Scendono in strada a festeggiare, esultano, gridano. E, per la gioia, danno fuoco al burqa, simbolo per eccellenza di sottomissione e mancanza di libertà. Sono le donne di Manbij, città del nord della Siria appena liberata dall’Isis dopo due anni di occupazione. L’esercito democratico del paese, appoggiato dagli Stati Uniti, ha infatti espugnato la roccaforte dello Stato islamico, posta vicino al confine con la Turchia, dopo un assedio durato oltre un mese.
Nelle immagini diffuse dall’agenzia di stampa curdo-siriana Anha, si vedono donne e bambini scendere in strada per celebrare la fine dell’oppressione e la ritrovata libertà. Una donna, circondata da alcuni bambini, avvicina un accendino al suo burqa e, quando le fiamme lo avvolgono e l’indumento comincia a bruciare, tutti intorno a lei esplodono in grida di gioia. L’episodio aiuta a capire il significato che questa piccola vittoria assume nella lotta al Califfato e quanto la liberazione di Manbij fosse attesa dalla sua popolazione.
 

 


Secondo le prescrizioni imposte dall’Isis, l’uso del burqa o del niqab è obbligatorio per le donne e coloro che si rifiutano di indossarli vanno incontro a severe punizioni. Le oppressive leggi imposte dal Califfato, tuttavia, non devono essere viste come una limitazione della libertà delle donne, a detta degli stessi miliziani di Abu Bakr al-Baghdadi, poiché si tratta di una forma di tutela nei loro confronti, “per evitare che siano umiliate o offese dagli sguardi indiscreti degli uomini”.

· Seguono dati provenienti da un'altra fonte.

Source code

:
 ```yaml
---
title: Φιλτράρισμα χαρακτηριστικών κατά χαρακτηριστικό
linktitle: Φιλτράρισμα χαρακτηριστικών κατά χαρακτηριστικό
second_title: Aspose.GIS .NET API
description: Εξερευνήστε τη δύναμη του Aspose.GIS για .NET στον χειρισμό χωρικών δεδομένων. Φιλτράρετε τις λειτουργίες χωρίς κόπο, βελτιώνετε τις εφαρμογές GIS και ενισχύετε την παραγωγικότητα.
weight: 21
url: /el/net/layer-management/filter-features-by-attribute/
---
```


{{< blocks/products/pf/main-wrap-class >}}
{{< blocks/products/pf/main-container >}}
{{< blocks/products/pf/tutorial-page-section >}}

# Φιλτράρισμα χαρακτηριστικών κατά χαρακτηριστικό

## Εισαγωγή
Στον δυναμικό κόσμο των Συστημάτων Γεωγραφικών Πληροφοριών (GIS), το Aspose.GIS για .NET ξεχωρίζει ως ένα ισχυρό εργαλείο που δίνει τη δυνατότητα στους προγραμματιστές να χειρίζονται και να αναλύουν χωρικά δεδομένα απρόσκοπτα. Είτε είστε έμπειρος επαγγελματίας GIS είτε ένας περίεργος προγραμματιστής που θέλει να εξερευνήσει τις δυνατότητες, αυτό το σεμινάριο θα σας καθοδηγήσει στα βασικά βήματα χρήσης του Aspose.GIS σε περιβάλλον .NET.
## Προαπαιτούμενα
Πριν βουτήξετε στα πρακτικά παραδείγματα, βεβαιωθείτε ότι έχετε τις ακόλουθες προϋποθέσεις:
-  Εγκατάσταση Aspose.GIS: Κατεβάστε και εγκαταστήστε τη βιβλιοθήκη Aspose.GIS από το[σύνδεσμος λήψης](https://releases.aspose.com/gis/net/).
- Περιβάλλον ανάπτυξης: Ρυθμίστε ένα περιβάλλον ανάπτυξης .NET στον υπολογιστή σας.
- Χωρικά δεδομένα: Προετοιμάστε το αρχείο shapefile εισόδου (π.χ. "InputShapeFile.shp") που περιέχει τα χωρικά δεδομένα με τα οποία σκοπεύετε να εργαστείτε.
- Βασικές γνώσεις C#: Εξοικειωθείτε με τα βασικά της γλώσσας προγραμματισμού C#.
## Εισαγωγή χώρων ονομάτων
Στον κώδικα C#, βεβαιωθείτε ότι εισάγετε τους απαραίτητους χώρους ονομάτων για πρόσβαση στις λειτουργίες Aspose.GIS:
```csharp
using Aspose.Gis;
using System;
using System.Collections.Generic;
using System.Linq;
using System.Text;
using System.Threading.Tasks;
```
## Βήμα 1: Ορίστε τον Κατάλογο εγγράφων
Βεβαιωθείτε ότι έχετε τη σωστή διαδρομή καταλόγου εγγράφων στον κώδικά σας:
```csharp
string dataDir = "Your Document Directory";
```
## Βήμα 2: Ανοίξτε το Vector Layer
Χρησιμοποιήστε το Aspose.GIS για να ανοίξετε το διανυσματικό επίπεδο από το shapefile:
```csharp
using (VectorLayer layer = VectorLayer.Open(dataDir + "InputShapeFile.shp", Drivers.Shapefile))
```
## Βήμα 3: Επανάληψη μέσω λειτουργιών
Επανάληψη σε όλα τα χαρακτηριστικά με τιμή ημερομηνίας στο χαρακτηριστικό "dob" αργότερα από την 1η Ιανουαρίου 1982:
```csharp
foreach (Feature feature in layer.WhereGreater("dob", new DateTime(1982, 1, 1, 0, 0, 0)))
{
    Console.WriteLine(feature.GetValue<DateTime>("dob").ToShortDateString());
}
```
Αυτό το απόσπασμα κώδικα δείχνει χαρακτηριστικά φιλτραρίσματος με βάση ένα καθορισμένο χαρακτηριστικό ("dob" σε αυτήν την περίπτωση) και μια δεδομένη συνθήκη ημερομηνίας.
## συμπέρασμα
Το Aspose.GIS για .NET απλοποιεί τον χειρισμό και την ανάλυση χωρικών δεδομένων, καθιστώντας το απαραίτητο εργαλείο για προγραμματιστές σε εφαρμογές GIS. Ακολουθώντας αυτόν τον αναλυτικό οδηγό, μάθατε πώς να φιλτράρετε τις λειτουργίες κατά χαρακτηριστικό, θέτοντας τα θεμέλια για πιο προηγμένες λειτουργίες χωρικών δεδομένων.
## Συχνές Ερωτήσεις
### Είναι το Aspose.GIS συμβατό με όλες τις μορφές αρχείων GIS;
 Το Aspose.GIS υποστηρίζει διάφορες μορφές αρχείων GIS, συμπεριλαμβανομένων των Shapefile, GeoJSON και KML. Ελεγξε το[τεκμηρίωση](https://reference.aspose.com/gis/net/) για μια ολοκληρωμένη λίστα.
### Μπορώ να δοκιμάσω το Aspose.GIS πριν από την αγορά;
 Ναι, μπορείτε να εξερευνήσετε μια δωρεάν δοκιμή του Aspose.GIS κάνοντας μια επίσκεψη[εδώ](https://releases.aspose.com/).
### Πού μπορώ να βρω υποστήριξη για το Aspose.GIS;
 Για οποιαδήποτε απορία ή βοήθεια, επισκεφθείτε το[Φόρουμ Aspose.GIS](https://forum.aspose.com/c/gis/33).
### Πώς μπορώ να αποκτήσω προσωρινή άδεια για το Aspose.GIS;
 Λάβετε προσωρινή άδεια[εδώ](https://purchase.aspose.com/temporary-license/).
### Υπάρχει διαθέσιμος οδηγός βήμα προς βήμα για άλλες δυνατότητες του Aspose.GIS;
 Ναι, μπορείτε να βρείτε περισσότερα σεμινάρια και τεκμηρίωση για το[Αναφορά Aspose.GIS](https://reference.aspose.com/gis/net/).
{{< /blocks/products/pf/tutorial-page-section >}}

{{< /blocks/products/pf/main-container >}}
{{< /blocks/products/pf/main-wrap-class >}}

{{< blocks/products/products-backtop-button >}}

Alle donne che vivono sotto la giurisdizione dello Stato islamico non è inoltre permesso indossare abiti firmati o mascolini e neanche capi con stampe o scritte che possano attirare l’attenzione. Totale assenza di libertà, quindi, nella scelta di come vestirsi (per non parlare di trucchi e cosmetici, assolutamente proibiti perché visti come prodotti del diavolo). Non stupisce, pertanto, che alla liberazione di Manbij, tra le manifestazioni di giubilo, ci sia stato anche il rogo del burqa.